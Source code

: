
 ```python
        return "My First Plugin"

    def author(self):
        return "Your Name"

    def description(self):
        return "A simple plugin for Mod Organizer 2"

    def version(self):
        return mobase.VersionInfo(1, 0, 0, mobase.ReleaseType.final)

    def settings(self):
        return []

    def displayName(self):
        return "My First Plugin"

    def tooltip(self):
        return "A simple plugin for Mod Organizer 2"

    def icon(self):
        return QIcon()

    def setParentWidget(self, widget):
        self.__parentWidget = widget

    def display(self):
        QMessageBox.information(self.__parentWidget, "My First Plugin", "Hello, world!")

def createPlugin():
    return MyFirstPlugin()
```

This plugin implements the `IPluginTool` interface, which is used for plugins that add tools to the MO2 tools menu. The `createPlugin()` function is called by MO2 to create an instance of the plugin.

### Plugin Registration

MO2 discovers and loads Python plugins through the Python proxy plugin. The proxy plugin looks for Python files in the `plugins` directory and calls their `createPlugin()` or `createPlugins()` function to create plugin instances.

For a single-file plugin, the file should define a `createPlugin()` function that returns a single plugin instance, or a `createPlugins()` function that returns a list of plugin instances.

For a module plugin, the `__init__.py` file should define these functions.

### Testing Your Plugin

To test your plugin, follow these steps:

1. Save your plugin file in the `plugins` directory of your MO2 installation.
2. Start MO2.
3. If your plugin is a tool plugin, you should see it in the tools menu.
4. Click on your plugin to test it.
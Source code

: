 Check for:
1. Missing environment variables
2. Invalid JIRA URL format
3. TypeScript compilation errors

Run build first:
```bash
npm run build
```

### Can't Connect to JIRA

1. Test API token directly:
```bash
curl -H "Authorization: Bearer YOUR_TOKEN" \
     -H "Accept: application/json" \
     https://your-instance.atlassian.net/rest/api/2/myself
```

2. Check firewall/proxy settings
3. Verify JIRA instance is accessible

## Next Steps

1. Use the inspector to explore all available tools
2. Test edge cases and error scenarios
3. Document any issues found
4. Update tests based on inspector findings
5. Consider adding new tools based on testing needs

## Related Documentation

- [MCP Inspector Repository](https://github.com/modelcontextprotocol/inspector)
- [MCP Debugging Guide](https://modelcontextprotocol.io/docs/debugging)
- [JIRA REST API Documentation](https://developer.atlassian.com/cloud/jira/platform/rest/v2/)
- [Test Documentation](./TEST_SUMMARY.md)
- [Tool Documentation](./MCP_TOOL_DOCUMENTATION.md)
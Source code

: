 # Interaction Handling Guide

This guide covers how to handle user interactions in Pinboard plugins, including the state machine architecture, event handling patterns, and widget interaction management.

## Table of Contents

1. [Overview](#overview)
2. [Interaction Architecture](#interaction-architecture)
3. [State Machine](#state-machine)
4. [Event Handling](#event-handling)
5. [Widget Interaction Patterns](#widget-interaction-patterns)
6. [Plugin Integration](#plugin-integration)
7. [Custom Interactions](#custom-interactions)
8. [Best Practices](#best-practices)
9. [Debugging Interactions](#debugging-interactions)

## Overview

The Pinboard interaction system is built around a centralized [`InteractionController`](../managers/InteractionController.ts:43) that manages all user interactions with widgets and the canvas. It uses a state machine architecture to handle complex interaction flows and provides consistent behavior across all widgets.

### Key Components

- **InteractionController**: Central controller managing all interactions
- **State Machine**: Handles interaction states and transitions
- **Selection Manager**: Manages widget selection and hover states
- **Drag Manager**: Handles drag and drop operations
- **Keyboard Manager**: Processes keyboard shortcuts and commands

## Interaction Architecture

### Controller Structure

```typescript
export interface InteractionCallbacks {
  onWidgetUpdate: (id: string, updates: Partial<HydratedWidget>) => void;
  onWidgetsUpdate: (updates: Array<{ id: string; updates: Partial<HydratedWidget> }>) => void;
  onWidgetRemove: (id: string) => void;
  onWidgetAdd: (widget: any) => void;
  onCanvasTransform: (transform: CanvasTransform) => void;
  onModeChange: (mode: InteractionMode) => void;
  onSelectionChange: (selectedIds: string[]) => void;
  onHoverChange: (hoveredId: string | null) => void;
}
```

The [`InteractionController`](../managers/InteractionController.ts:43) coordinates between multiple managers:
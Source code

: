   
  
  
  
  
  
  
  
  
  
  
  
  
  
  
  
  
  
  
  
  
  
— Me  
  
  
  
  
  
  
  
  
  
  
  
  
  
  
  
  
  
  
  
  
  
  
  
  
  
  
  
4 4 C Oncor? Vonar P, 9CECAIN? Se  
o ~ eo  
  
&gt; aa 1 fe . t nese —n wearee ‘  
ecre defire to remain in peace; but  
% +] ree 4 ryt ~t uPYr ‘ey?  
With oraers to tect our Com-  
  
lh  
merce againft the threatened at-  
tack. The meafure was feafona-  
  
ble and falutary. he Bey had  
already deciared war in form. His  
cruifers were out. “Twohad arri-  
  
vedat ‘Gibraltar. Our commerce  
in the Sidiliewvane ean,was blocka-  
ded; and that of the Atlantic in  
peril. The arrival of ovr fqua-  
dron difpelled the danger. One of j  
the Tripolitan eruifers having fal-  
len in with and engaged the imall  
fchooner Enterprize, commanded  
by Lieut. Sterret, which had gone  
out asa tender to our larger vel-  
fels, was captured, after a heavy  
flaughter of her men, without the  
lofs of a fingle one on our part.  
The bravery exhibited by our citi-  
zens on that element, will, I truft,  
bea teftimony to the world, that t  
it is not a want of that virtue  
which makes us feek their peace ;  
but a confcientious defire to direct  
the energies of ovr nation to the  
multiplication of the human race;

══════════

- Prompt
Copy every line where the word "based" is present in the entries above.

- Result
4. Update tests based on inspector findings
5. Consider adding new tools based on testing needs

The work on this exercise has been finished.